At this stage the latter is eighth in the championship, just thirty-six points behind leader Brack (CART remember, pays twenty points for a win) and even Paul Tracy, who's eight points and three places behind Fittipaldi, will tell you: "Don't count me out. We've still got a long way to go."

After a couple of relatively inconsequential races with his Rahal Lola-Ford, championship leader Brack needs to get back on track in Toronto.

"We didn't have a good race there last year, but I expect us to be better this time," Brack says. "You can't make a mistake there, but there are at least two good places to pass and that's important with a street circuit. We had a good car this year at both Mexico and Long Beach in the streets and we didn't finish like we wanted.

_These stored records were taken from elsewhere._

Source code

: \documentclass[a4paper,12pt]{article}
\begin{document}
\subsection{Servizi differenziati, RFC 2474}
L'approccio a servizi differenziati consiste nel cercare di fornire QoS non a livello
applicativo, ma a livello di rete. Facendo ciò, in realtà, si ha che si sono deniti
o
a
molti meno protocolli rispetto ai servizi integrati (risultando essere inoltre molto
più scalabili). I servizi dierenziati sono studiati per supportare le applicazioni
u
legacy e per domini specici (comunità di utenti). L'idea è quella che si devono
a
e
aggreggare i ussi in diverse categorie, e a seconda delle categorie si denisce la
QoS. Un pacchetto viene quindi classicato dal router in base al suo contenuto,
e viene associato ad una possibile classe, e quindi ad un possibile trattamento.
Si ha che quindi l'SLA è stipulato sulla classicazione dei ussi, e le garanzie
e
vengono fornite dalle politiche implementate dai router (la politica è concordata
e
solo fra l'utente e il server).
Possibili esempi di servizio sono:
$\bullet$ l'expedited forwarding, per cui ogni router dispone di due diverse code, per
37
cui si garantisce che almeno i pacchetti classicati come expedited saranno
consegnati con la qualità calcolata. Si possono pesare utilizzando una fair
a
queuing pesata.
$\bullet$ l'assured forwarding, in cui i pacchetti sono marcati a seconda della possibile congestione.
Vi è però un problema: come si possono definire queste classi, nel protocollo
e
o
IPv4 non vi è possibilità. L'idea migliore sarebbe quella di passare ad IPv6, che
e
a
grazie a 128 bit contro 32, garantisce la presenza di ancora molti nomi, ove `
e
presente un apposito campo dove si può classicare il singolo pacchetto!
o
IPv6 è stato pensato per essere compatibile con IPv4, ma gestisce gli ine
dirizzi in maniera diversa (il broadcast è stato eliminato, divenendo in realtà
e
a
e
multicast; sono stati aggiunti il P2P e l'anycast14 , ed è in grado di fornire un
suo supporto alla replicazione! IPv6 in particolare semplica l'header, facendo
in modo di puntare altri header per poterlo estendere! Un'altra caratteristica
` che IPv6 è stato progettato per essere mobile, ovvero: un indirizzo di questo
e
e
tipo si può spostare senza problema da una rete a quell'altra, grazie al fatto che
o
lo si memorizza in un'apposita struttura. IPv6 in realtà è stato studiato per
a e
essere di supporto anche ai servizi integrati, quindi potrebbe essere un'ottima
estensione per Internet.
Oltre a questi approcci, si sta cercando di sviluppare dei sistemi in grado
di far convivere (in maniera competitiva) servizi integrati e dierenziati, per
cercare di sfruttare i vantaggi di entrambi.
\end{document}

The car wasn't as good in Detroit so I hope we can get back as we were at the start of the year."

Castroneves and Penske team mate de Ferran should be quick in Toronto. Castroneves was the man to beat in Detroit last month and was on the pole in Toronto last year. Like Brack, he also needs to get back on the board after a couple of weak races. De Ferran's in a similar position as the team tries to build the momentum required to defend its title with its pair of Penske-developed Reynard-Hondas.

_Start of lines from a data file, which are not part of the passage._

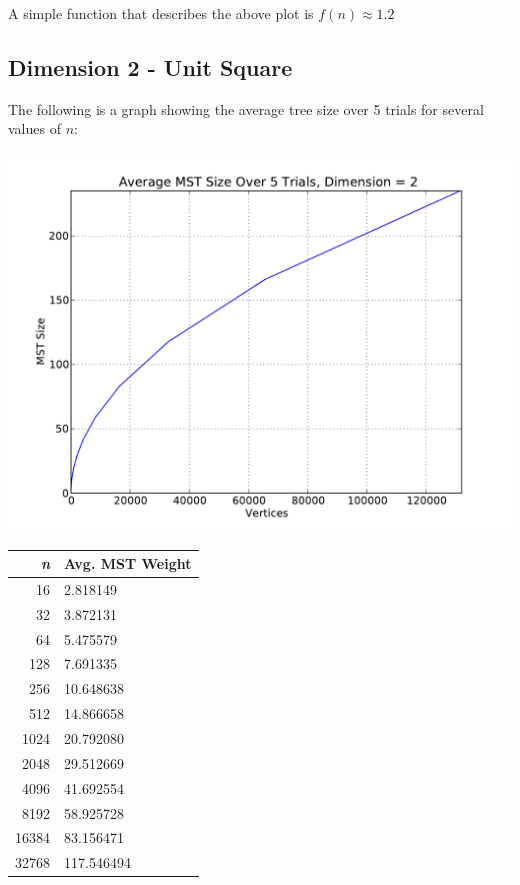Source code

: \documentclass[solution, letterpaper]{cs121}
\begin{document}
A simple function that describes the above plot is $f(n) \approx 1.2$

\subsection*{Dimension 2 - Unit Square}

The following is a graph showing the average tree size over 5 trials for several values of $n$:
\begin{center}
\includegraphics[scale=0.6]{graphs/kruskals-dimension-2.pdf}
\begin{tabular}{ | r | l |}
\hline
\bf{\itshape{n}} & \bf{Avg. MST Weight} \\
\hline
16 & 2.818149 \\
\hline
32 & 3.872131 \\
\hline
64 & 5.475579 \\
\hline
128 & 7.691335 \\
\hline
256 & 10.648638 \\
\hline
512 & 14.866658 \\
\hline
1024 & 20.792080 \\
\hline
2048 & 29.512669 \\
\hline
4096 & 41.692554 \\
\hline
8192 & 58.925728 \\
\hline
16384 & 83.156471\\
\hline
32768 & 117.546494\\
\hline
\end{tabular}
\end{center}
\end{document}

Franchitti is in exactly the same position following his Cleveland win which broke a frustrating, 20-month winless streak. Dario has been quick in most races this year and Toronto is a place where he's been particularly successful. He took the pole in his rookie year, 1997, did it again in '98, led half the race in '98 and won in style in '99 as he led all the way with team mate Tracy finishing second.

"We've been able to put together some really good races of late and we need to keep the momentum going," Dario observed. "Toronto's one of the tracks where the car has to do everything well. It has to be able to brake well, it has to be able to steer well without too much understeer, yet it has to have good traction. You can't be weak in any of these departments.

"The layout is a challenge because it's got a combination of fairly fast straights and low speed corners, so it's difficult to hit the set-up just right. It's definitely a rhythm course that takes a lot of concentration."

Team mate Tracy was born and raised in Toronto and although he lives in Las Vegas these days, this is his hometown race. He's definitely the most popular driver with the Toronto fans and usually runs well in Canada. He won this race back in 1993 when he was driving for Penske and was second two years ago and third last year.

"It's been a tough stretch for us lately," Tracy said. "We've had strong cars everywhere we've been this year but racing luck has been holding us back. We turned things around at Toronto last year with a podium finish, and we are sure going to try to do it again."

Of course, the traditional favourite in Toronto is Tracy and Franchitti's new team mate Michael Andretti, who's won this race no fewer than six times! Andretti won last year's race after a fierce duel with Cristiano da Matta and, like Tracy, he's looking for his first win of the year and first victory with the expanded Team Green.

"I wish I knew why I was so successful in Toronto because I would definitely try to duplicate it at all the other tracks we race on," Andretti grins. "Apparently, my style is suited to Toronto, but really, there is no secret. I don't know if I have really good luck in Canada, but things seem really to go my way when I race in Toronto."

One factor favouring Franchitti, Tracy, Andretti and all the Honda and Ford drivers was CART's decision last week to accept Honda's appeal to temporarily halt the use of the new, extended 'pop-off' valve. The new valve, introduced amid much controversy in Detroit last month, has been put aside by CART for the next three races in Toronto, Michigan and Chicago. A yet-to-determined long-term solution to the 'pop-off' valve dispute will theoretically be agreed to by all parties and enacted for Mid-Ohio next month.

Meanwhile, it's back to the same valve used for this year's first five races, which should suit the Honda and Ford teams and possibly hinder the Toyota teams. More on this matter as the weekend in Toronto unfolds.